JAKARTA, iNewsBekasi.id - Suatu hari di kota di tempat tinggal Abu Nawas heboh karena ada tabib baru yang mengaku sakti. Sang tabib tersebut bahkan sesumbar dapat mengobati penyakit apa saja, yang mana hal itu membuat rumahnya kedatangan ratusan pasien.
Akan tetapi, tabib itu cuma seorang penipu. Dia memakai keahlian sulapnya untuk menipu masyarakat.
Hal inilah yang membuat warga makin percaya pada kesaktian palsu sang tabib palsu. Ada juga pasien yang tidak kunjung sembuh. Namun karena rayuan manis sang tabib palsu, ia selalu menuruti perkataannya agar kembali berobat.
Sampai pada suatu ketika Abu Nawas jatuh sakit yang tidak kunjung sembuh. Atas saran sang istri, Abu Nawas disuruh berobat ke tabib tersebut. Kala itu Abu Nawas belum tahu kalau tabib tersebut adalah seorang penipu. Ia pun menuruti saran istrinya. Namun, sudah tiga kali berobat sakit Abu Nawas tidak kunjung sembuh.
Padahal, sekali berobat bayarnya 100 dinar dan Abu Nawas sudah menghabiskan 300 dinar tanpa ada sedikit pun tanda-tanda kesembuhan pada dirinya.
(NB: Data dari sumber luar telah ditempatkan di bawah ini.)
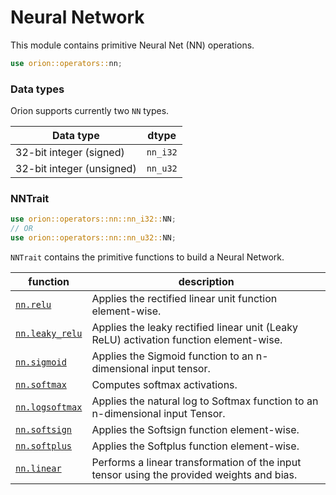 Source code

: # Neural Network

This module contains primitive Neural Net (NN) operations.

```rust
use orion::operators::nn;
```

### Data types

Orion supports currently two `NN` types.

| Data type                 | dtype    |
| ------------------------- | -------- |
| 32-bit integer (signed)   | `nn_i32` |
| 32-bit integer (unsigned) | `nn_u32` |

### NN**Trait**

```rust
use orion::operators::nn::nn_i32::NN;
// OR
use orion::operators::nn::nn_u32::NN;
```

`NNTrait` contains the primitive functions to build a Neural Network.

| function | description |
| --- | --- |
| [`nn.relu`](nn.relu.md) | Applies the rectified linear unit function element-wise. |
| [`nn.leaky_relu`](nn.leaky\_relu.md) | Applies the leaky rectified linear unit (Leaky ReLU) activation function element-wise. |
| [`nn.sigmoid`](nn.sigmoid.md) | Applies the Sigmoid function to an n-dimensional input tensor. |
| [`nn.softmax`](nn.softmax.md) | Computes softmax activations. |
| [`nn.logsoftmax`](nn.logsoftmax.md) | Applies the natural log to Softmax function to an n-dimensional input Tensor. |
| [`nn.softsign`](nn.softsign.md) | Applies the Softsign function element-wise. |
| [`nn.softplus`](nn.softplus.md) | Applies the Softplus function element-wise. |
| [`nn.linear`](nn.linear.md) | Performs a linear transformation of the input tensor using the provided weights and bias. |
Akibatnya, Abu Nawas mulai curiga jangan-jangan tabib itu seorang penipu.
Seiring berjalannya waktu, Abu Nawas pun sudah sehat seperti sedia kala. Lalu terbersit dalam benaknya untuk mengerjai tabib palsu tersebut.
"Aku harus mendapatkan 300 dinar-ku, tapi bagaimana caranya ya?" tanya Abu Nawas dalam hati, dikutip dari kanal YouTube Juha Official.
Setelah lama berpikir, akhirnya Abu Nawas menemukan ide cemerlang. Keesokan harinya dia membuka praktik pengobatan di depan rumahnya, lengkap dipasang papan yang bertuliskan, "Sembuh bayar 100 dinar, kalau tidak sembuh uang kembali 1.000 dinar."
Para pasien yang rencananya berobat ke tabib palsu, mendadak memilih datang ke rumah Abu Nawas. Rumah Abu Nawas pun penuh sesak oleh pasien.
Entah karena kebetulan atau bagaimana, hampir semua pasien yang diobati berhasil disembuhkan. Sementara di rumah tabib palsu terlihat sepi, tidak ada seorang pasien pun yang datang.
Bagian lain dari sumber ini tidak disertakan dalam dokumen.